Le soir s’infuse en rousseurs dans le ciel relevé. Le monde vaque au parc. Dans les allées générales, des étrangers, dont les jambes s’allongent avec l’urgence des heures transitoires, flânent dernièrement aux hasards des perspectives. A leurs cous tannés par les provinces de la saison centrale, des boîtes noires et solides, pesantes, pendent comme de grosses et antiques médailles. Ailleurs, des troupes ont pris place sur les chaises en fer forgés qui ceinturent les rares plans d’eaux en train de miroiter tièdement, sous l'effet du soir, comme des plateaux de bronze ; le torrent bas de leurs conversations circulent maintenant ; entre eux, cette égérie présentement à tricoter un bonnet de laine noir derrière la vitrine de son élégance, à l’ouest de cette dame en âge trempant son amertume fardée, ses pieds vernis dans le miroir, s’affranchissent des fontes de l’enténébrement en résonant silencieusement avec moi.

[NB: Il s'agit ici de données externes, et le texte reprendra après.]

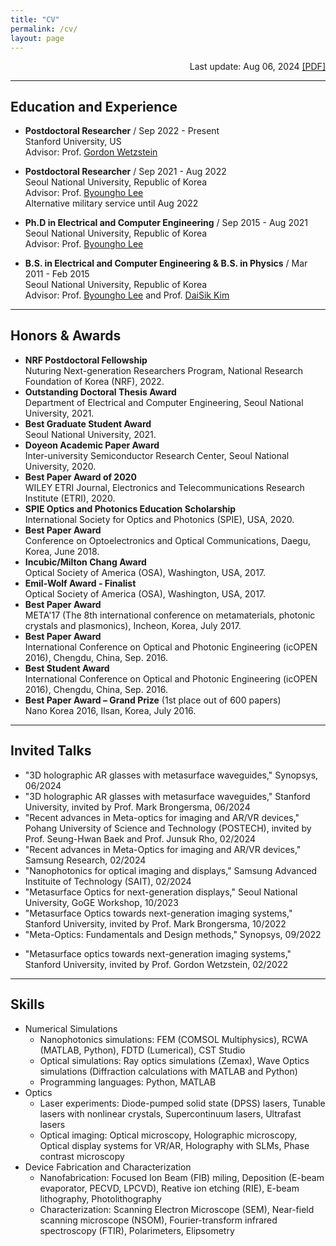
 ```yaml
---
title: "CV"
permalink: /cv/
layout: page
---
```


<div style="text-align: right">

Last update: Aug 06, 2024
<a href="https://gunyeal.github.io/assets/CV_GYLee_240806.pdf">[PDF]</a>

</div>


<style>
:root {
    --color-title: #8c1515;
}
.colorTitle {
    color: var(--color-title);
}
</style>


<!-- ## <span class="colorTitle"> Education </span> -->
<hr style="height:0.3px; margin-top:0; margin-bottom:0">

## Education and Experience

* **Postdoctoral Researcher** / Sep 2022 - Present  
    Stanford University, US  
    Advisor: Prof. [Gordon Wetzstein](https://web.stanford.edu/~gordonwz/)

* **Postdoctoral Researcher** / Sep 2021 - Aug 2022  
    Seoul National University, Republic of Korea  
    Advisor: Prof. [Byoungho Lee](https://scholar.google.com/citations?hl=en&user=VExwDP4AAAAJ)  
    Alternative military service until Aug 2022

* **Ph.D in Electrical and Computer Engineering** / Sep 2015 - Aug 2021  
    Seoul National University, Republic of Korea  
    Advisor: Prof. [Byoungho Lee](https://scholar.google.com/citations?hl=en&user=VExwDP4AAAAJ)

* **B.S. in Electrical and Computer Engineering & B.S. in Physics** / Mar 2011 - Feb 2015  
    Seoul National University, Republic of Korea  
    Advisor: Prof. [Byoungho Lee](https://scholar.google.com/citations?hl=en&user=VExwDP4AAAAJ) and Prof. [DaiSik Kim](https://scholar.google.com/citations?user=bQxexEAAAAAJ&hl=en)

<!-- BS: 03/2011 - 02/2015 -->
<!-- PhD: 09/2015 - 08/2021 -->

<!-- Publications
======
  <ul>{% for post in site.publications %}
    {% include archive-single-cv.html %}
  {% endfor %}</ul> -->

<!-- Talks
======
  <ul>{% for post in site.talks %}
    {% include archive-single-talk-cv.html %}
  {% endfor %}</ul>

Teaching
======
  <ul>{% for post in site.teaching %}
    {% include archive-single-cv.html %}
  {% endfor %}</ul> -->

<!-- ## <span class="colorTitle"> Honors & Awards </span> -->
<hr style="height:0.3px; margin-top:0; margin-bottom:0">

## Honors & Awards

* **NRF Postdoctoral Fellowship**  
  Nuturing Next-generation Researchers Program, National Research Foundation of Korea (NRF), 2022.
* **Outstanding Doctoral Thesis Award**  
  Department of Electrical and Computer Engineering, Seoul National University, 2021.
* **Best Graduate Student Award**  
  Seoul National University, 2021.
* **Doyeon Academic Paper Award**  
  Inter-university Semiconductor Research Center, Seoul National University, 2020.
* **Best Paper Award of 2020**  
  WILEY ETRI Journal, Electronics and Telecommunications Research Institute (ETRI), 2020.
* **SPIE Optics and Photonics Education Scholarship**  
  International Society for Optics and Photonics (SPIE), USA, 2020.
* **Best Paper Award**  
  Conference on Optoelectronics and Optical Communications, Daegu, Korea, June 2018.
* **Incubic/Milton Chang Award**  
  Optical Society of America (OSA), Washington, USA, 2017.
* **Emil-Wolf Award - Finalist**  
  Optical Society of America (OSA), Washington, USA, 2017.
* **Best Paper Award**  
  META'17 (The 8th international conference on metamaterials, photonic crystals and plasmonics), Incheon, Korea, July 2017.
* **Best Paper Award**  
  International Conference on Optical and Photonic Engineering (icOPEN 2016), Chengdu, China, Sep. 2016.
* **Best Student Award**  
  International Conference on Optical and Photonic Engineering (icOPEN 2016), Chengdu, China, Sep. 2016.
* **Best Paper Award – Grand Prize** (1st place out of 600 papers)  
  Nano Korea 2016, Ilsan, Korea, July 2016.

<!-- ## Keynotes and Invited Talks -->
<hr style="height:0.3px; margin-top:0; margin-bottom:0">

## Invited Talks

* "3D holographic AR glasses with metasurface waveguides," Synopsys, 06/2024
* "3D holographic AR glasses with metasurface waveguides," Stanford University, invited by Prof. Mark Brongersma, 06/2024
* "Recent advances in Meta-optics for imaging and AR/VR devices," Pohang University of Science and Technology (POSTECH), invited by Prof. Seung-Hwan Baek and Prof. Junsuk Rho, 02/2024
* "Recent advances in Meta-Optics for imaging and AR/VR devices," Samsung Research, 02/2024
* "Nanophotonics for optical imaging and displays," Samsung Advanced Instituite of Technology (SAIT), 02/2024
* "Metasurface Optics for next-generation displays," Seoul National University, GoGE Workshop, 10/2023
* "Metasurface Optics towards next-generation imaging systems," Stanford University, invited by Prof. Mark Brongersma, 10/2022
* "Meta-Optics: Fundamentals and Design methods," Synopsys, 09/2022
<!-- * "Metasurfaces: Principle and Applications - Metalens and Metahologram," LIPAK, 07/2022 -->
* "Metasurface optics towards next-generation imaging systems," Stanford University, invited by Prof. Gordon Wetzstein, 02/2022

<!-- ## <span class="colorTitle"> Skills </span> -->
<hr style="height:0.3px; margin-top:0; margin-bottom:0">

## Skills

* Numerical Simulations
  * Nanophotonics simulations: FEM (COMSOL Multiphysics), RCWA (MATLAB, Python), FDTD (Lumerical), CST Studio
  * Optical simulations: Ray optics simulations (Zemax), Wave Optics simulations (Diffraction calculations with MATLAB and Python)
  * Programming languages: Python, MATLAB
* Optics
  * Laser experiments: Diode-pumped solid state (DPSS) lasers, Tunable lasers with nonlinear crystals, Supercontinuum lasers, Ultrafast lasers
  * Optical imaging: Optical microscopy, Holographic microscopy, Optical display systems for VR/AR, Holography with SLMs, Phase contrast microscopy
* Device Fabrication and Characterization
  * Nanofabrication: Focused Ion Beam (FIB) miling, Deposition (E-beam evaporator, PECVD, LPCVD), Reative ion etching (RIE), E-beam lithography, Photolithography
  * Characterization: Scanning Electron Microscope (SEM), Near-field scanning microscope (NSOM), Fourier-transform infrared spectroscopy (FTIR), Polarimeters, Elipsometry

Aux abords du parc, la nuit s’allume avec l’ouverture des grands restaurants, qui embrassent de leurs lumières aromatisées les boulevards venteux où se déversent les saignées de l’affluence, dorées par les parures de la ville. Marquant le mouvement, un tandem s’est levé, qui s’allonge déjà vers les îlots de leurs terrasses. La pulsation mondaine et alentie de ses talons à elle leur déclin vers l’horizon décélère, alors qu’ils descendent en direction de l’ongle de la Concorde leur disparition derrière le kiosque retarde. Partout, le bleu s'estompte. Partout, la densité des foules a décru ; des silhouettes serpentines aux reflets orangées ou roses filtrent entres les flammes sombres et rangées des arbres, coulissant vers les fritures de la fête foraine voisine.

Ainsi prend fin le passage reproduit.